Mum stretched, and opened the curtains.
‘Game of cards, Minna?’ she asked hopefully.
‘I can’
t,’ I said. ‘I haven’t done my homework yet.’
‘You could do it later.’
‘No, I can’t,’ I told her firmly. ‘I want to go down to the launderette after tea. I’m out of socks.’
Mum sighed. I don’t think she finds me easy. I bet she hopes Crummy Dummy grows up a bit different, more like her, not bothering about things like homework and clean teeth and matching socks, and ready to drop whatever she’s doing to have a bit of fun. Because Mum is good fun, even if some of the neighbours do tighten their lips when she strides past in silver boots, and the Health Visitor thinks she shouldn’t have trimmed Crummy Dummy’s hair into a mohican so soon, and I am always having to go on at her.

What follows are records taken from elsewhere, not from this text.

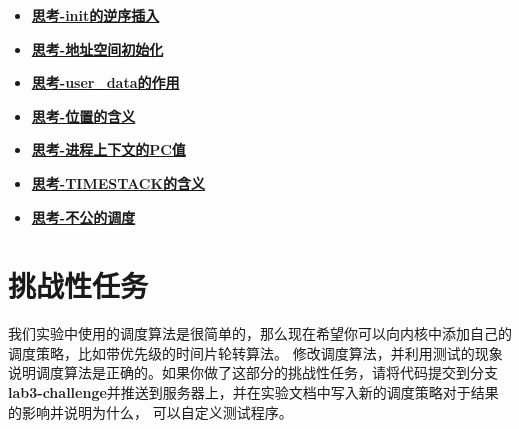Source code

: \begin{itemize}
\item \hyperref[think-env_init]{\textbf{\textcolor{baseB}{思考-init的逆序插入}}}
\item \hyperref[think-env_setup_vm]{\textbf{\textcolor{baseB}{思考-地址空间初始化}}}
\item \hyperref[think-user-data]{\textbf{\textcolor{baseB}{思考-user\_data的作用}}}
\item \hyperref[think-位置]{\textbf{\textcolor{baseB}{思考-位置的含义}}}
\item \hyperref[think-pc]{\textbf{\textcolor{baseB}{思考-进程上下文的PC值}}}
\item \hyperref[think-TIMESTACK]{\textbf{\textcolor{baseB}{思考-TIMESTACK的含义}}}
\item \hyperref[think-调度]{\textbf{\textcolor{baseB}{思考-不公的调度}}}
\end{itemize}

\section{挑战性任务}
我们实验中使用的调度算法是很简单的，那么现在希望你可以向内核中添加自己的调度策略，比如带优先级的时间片轮转算法。
修改调度算法，并利用测试的现象说明调度算法是正确的。如果你做了这部分的挑战性任务，请将代码提交到分支
\textbf{lab3-challenge}并推送到服务器上，并在实验文档中写入新的调度策略对于结果的影响并说明为什么，
可以自定义测试程序。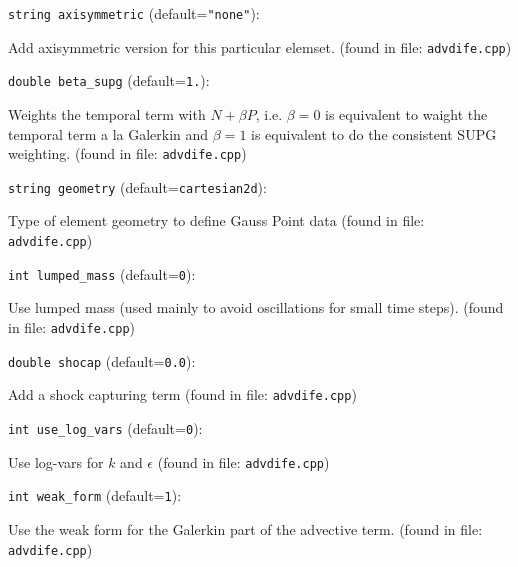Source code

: \item\verb+string axisymmetric+ {\rm(default=\verb|"none"|)}:

Add axisymmetric version for this particular elemset.
 (found in file: \verb+advdife.cpp+)
\item\verb+double beta_supg+ {\rm(default=\verb|1.|)}:

Weights the temporal term with $N+\beta P$, i.e.
$\beta=0$ is equivalent to waight the temporal term a la
Galerkin and $\beta=1$ is equivalent to do the consistent SUPG weighting.
 (found in file: \verb+advdife.cpp+)
\item\verb+string geometry+ {\rm(default=\verb|cartesian2d|)}:

Type of element geometry to define Gauss Point data
 (found in file: \verb+advdife.cpp+)
\item\verb+int lumped_mass+ {\rm(default=\verb|0|)}:

Use lumped mass (used mainly to avoid oscillations for small time steps).
 (found in file: \verb+advdife.cpp+)
\item\verb+double shocap+ {\rm(default=\verb|0.0|)}:

Add a shock capturing term
 (found in file: \verb+advdife.cpp+)
\item\verb+int use_log_vars+ {\rm(default=\verb|0|)}:

Use log-vars for $k$ and $\epsilon$
 (found in file: \verb+advdife.cpp+)
\item\verb+int weak_form+ {\rm(default=\verb|1|)}:

Use the weak form for the Galerkin part of the advective term.
 (found in file: \verb+advdife.cpp+)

‘Crusher? Fancy a game of cards?’
Crusher stood up, knocking a pile of crisp packets on to the carpet.
‘No,’ he said. ‘I’m off to buy a bit for the car.’
Mum looked around. Crummy Dummy was the only one left, but she can’t play cards. She simply puts them in her mouth and sucks the edges till they’re soggy.
‘It’s tea-time, anyway,’ I reminded Mum. ‘Better leave the cards till after.’
‘Oh, all right,’ Mum agreed. But I could see she didn’t like it because she dragged her boot heels along the lino, following me into the kitchen. We were out of butter. And out of bread. And out of tea-bags. I had to borrow two pounds from the emergency tin, and leave Mum clattering the dirty breakfast plates off the table, while I went down to the shop.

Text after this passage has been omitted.